WHAT YOU WILL DO ▸
Compute how many lines in the data below hold the word "includegraphics", then report that number with nothing else.

Dataset items:
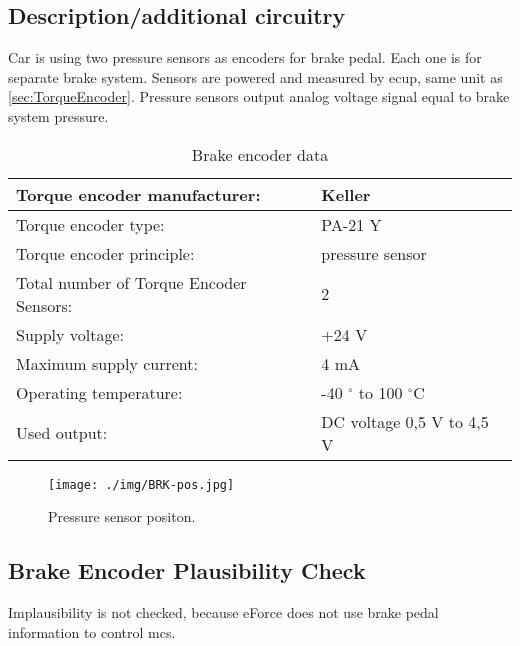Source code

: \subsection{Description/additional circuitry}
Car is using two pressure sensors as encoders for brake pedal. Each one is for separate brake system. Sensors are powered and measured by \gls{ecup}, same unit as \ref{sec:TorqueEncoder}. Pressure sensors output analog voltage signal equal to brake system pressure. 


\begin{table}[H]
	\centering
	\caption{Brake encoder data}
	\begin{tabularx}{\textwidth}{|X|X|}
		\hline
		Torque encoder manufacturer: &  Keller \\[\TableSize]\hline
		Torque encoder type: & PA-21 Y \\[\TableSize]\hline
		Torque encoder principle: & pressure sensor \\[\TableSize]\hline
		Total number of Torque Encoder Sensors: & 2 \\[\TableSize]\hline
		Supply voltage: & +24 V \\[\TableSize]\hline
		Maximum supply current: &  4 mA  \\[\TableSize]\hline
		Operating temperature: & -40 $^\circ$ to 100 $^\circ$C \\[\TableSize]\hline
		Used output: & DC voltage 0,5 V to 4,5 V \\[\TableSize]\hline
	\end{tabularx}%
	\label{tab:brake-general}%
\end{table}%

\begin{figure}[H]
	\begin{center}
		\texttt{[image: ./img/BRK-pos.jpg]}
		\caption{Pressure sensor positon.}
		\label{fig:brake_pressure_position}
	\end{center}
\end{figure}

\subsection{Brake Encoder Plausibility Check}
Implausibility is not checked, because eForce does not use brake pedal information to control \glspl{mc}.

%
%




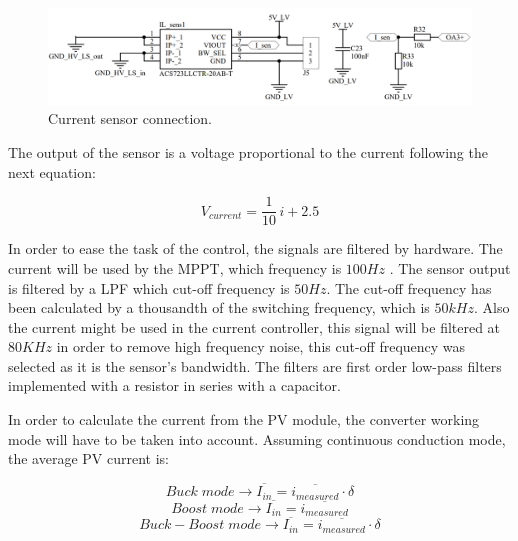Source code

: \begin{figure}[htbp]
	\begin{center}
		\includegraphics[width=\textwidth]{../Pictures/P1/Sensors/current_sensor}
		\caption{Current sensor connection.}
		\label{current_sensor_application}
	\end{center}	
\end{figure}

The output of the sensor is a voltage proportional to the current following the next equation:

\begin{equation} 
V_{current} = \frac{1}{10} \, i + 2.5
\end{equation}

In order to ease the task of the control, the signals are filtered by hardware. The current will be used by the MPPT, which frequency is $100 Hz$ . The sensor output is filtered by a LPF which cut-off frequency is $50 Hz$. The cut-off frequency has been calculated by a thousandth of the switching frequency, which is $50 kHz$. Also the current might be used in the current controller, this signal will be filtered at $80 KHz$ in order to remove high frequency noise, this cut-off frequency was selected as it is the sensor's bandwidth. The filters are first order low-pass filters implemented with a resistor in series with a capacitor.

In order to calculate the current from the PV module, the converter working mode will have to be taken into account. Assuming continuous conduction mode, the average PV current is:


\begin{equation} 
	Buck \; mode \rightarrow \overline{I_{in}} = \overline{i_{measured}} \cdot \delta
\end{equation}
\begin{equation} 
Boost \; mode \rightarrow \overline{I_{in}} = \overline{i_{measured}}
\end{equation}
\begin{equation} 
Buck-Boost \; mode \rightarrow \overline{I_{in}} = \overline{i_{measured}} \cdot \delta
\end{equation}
* * *
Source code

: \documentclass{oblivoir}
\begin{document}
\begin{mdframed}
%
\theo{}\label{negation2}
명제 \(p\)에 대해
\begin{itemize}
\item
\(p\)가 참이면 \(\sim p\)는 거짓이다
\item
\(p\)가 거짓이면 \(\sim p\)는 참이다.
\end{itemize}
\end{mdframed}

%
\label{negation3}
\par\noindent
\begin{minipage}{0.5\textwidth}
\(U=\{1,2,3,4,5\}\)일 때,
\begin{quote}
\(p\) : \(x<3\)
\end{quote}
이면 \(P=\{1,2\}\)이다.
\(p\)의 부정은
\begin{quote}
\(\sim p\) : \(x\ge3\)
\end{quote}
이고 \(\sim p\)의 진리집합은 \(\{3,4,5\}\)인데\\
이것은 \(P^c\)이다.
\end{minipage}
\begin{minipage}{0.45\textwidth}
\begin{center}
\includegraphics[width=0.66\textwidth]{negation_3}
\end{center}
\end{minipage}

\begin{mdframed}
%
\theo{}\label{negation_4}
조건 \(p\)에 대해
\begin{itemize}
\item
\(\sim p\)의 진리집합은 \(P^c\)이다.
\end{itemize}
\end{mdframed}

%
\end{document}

EXPECTED ANSWER ▸
2